> [EXERCISE PROMPT]:
Using the data beneath, show every line that includes the word "APIs".

START STUDY MATERIAL

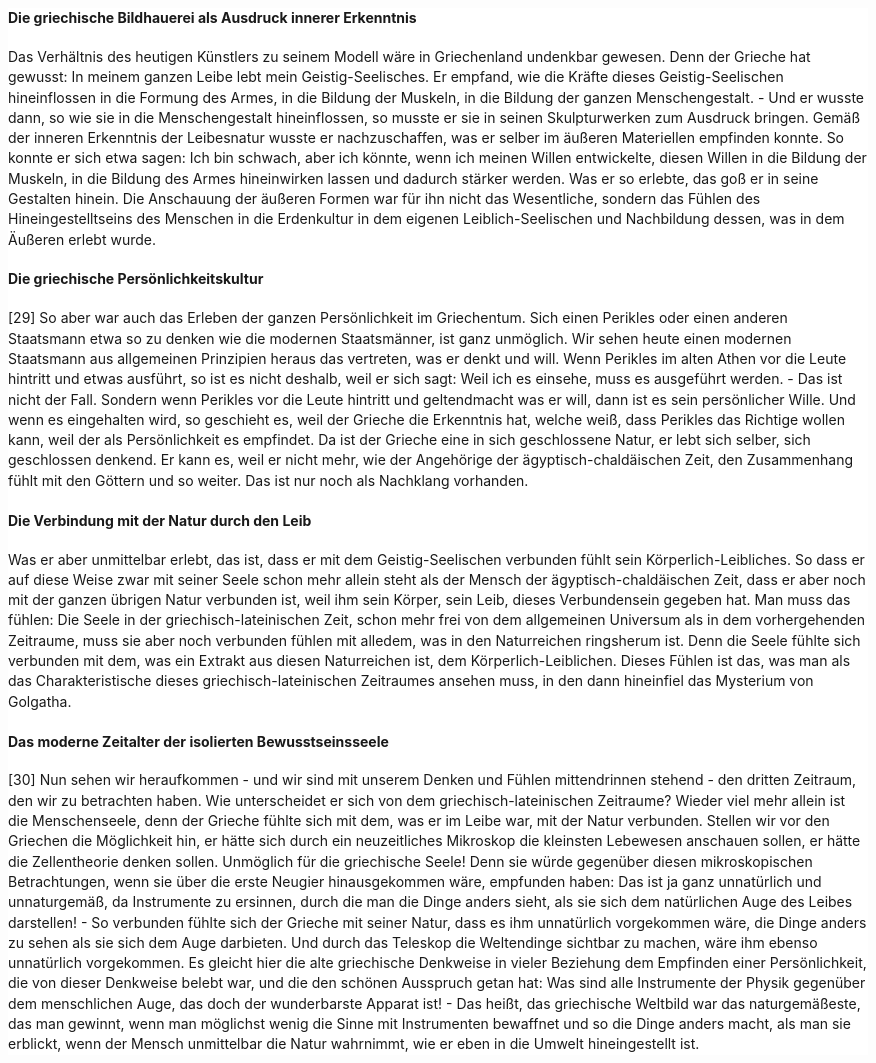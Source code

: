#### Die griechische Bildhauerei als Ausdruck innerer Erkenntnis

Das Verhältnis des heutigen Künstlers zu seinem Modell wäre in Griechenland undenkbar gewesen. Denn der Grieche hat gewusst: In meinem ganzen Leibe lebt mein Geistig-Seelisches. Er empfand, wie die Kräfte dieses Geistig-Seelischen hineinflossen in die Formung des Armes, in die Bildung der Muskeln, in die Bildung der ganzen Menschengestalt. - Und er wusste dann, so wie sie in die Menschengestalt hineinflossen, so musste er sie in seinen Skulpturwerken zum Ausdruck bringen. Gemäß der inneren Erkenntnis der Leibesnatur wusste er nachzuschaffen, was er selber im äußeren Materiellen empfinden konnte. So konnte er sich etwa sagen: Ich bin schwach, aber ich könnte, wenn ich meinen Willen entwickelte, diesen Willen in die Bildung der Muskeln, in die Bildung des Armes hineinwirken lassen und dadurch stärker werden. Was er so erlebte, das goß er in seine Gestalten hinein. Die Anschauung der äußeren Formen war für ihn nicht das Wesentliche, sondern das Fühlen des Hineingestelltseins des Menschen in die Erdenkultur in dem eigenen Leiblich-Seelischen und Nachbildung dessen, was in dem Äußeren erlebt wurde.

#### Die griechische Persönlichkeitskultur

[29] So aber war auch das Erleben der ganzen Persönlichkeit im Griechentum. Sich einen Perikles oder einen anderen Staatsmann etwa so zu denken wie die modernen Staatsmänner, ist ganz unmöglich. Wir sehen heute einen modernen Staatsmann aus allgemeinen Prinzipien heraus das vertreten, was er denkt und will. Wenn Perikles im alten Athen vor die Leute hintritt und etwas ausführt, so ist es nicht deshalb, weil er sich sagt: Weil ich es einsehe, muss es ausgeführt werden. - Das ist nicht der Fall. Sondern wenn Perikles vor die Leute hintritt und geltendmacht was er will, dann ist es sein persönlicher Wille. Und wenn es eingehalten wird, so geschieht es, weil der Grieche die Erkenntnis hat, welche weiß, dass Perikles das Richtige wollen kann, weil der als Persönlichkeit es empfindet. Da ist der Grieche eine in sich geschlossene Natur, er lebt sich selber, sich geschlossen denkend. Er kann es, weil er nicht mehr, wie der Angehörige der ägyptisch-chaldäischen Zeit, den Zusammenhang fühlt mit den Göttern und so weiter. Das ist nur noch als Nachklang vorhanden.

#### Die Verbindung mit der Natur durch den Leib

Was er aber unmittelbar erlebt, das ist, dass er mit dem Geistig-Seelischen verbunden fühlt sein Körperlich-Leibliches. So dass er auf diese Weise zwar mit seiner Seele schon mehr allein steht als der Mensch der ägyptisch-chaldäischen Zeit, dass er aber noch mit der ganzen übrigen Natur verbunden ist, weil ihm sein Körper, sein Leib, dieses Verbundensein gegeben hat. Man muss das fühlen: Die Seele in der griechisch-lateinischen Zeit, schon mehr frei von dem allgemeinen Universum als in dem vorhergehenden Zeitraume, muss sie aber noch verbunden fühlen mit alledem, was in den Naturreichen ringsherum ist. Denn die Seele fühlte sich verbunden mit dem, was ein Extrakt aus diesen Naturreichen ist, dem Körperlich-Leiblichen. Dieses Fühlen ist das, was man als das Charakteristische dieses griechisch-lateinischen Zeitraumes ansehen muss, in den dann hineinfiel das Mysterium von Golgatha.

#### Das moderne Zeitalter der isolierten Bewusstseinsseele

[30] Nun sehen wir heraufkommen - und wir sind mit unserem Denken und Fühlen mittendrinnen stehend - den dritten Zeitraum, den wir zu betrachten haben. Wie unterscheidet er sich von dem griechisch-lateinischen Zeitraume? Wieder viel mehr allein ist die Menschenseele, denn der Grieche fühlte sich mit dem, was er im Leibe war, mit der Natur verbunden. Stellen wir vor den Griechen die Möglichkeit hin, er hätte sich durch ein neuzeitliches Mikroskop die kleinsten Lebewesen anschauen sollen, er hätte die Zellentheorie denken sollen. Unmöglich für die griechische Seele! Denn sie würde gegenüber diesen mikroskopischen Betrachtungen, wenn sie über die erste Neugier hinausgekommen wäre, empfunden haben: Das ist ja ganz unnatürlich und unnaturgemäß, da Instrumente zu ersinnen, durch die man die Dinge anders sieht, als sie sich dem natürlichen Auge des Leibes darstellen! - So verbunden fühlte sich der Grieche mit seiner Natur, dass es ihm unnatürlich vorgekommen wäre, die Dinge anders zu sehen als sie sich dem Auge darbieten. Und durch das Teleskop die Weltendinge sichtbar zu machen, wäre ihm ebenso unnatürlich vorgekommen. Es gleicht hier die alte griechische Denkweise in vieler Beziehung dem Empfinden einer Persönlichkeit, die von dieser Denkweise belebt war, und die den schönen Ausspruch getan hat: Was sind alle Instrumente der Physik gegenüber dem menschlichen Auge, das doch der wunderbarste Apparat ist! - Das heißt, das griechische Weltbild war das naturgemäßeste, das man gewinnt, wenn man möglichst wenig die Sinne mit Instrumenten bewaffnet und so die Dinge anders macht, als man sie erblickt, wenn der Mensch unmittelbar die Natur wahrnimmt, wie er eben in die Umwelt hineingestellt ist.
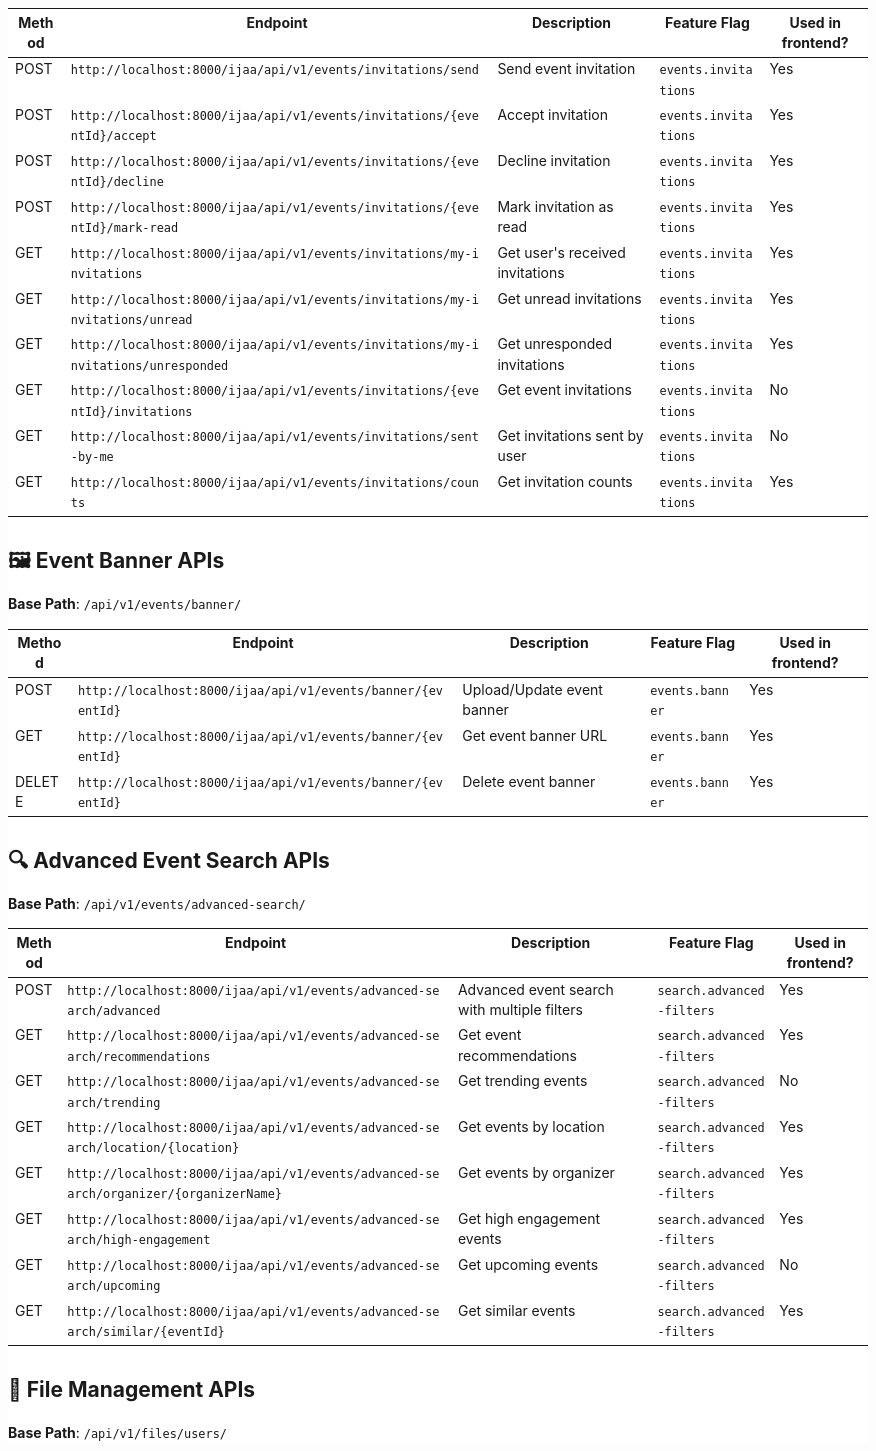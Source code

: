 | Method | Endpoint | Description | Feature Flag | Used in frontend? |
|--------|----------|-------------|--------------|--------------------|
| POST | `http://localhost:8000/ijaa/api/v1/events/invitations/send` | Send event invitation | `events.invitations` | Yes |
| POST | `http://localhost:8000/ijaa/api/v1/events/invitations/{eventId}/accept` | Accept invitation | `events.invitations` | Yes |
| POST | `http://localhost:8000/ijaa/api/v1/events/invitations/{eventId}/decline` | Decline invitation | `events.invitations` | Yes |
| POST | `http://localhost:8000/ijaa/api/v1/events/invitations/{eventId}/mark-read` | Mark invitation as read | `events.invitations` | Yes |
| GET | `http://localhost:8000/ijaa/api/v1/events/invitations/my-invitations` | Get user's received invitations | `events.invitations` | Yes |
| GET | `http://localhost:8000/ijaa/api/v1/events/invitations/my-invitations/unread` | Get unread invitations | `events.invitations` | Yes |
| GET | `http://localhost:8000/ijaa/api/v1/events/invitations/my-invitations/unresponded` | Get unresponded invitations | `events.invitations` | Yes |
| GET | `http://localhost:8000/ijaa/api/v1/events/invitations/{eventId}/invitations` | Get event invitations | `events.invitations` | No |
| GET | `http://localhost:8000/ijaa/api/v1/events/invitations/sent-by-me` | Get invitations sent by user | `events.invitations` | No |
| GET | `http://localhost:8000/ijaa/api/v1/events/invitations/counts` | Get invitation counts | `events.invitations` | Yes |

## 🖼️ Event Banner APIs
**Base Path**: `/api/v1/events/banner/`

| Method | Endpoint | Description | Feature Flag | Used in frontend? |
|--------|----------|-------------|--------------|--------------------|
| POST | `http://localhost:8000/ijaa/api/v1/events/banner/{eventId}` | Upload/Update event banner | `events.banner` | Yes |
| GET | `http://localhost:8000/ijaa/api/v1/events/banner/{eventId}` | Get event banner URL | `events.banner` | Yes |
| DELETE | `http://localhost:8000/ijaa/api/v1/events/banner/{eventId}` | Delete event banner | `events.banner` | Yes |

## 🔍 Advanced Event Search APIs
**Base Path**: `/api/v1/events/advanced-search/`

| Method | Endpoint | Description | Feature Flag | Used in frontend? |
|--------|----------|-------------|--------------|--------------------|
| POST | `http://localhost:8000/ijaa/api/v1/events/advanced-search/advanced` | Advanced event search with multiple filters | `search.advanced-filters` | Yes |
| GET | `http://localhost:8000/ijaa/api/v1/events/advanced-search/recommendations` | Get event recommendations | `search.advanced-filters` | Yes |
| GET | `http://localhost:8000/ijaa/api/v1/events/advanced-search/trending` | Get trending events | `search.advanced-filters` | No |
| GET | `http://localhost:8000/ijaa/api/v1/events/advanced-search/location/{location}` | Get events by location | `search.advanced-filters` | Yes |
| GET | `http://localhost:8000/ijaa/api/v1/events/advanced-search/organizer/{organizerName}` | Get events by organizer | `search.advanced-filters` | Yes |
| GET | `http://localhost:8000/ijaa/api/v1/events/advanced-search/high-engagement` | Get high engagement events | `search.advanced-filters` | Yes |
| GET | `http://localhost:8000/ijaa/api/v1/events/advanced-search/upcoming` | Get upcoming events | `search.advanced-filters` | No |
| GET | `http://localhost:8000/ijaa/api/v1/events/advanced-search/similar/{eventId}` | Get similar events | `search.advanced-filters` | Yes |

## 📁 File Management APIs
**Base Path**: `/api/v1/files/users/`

END STUDY MATERIAL

> [PROBLEM SOLUTION]:
## 🖼️ Event Banner APIs
## 🔍 Advanced Event Search APIs
## 📁 File Management APIs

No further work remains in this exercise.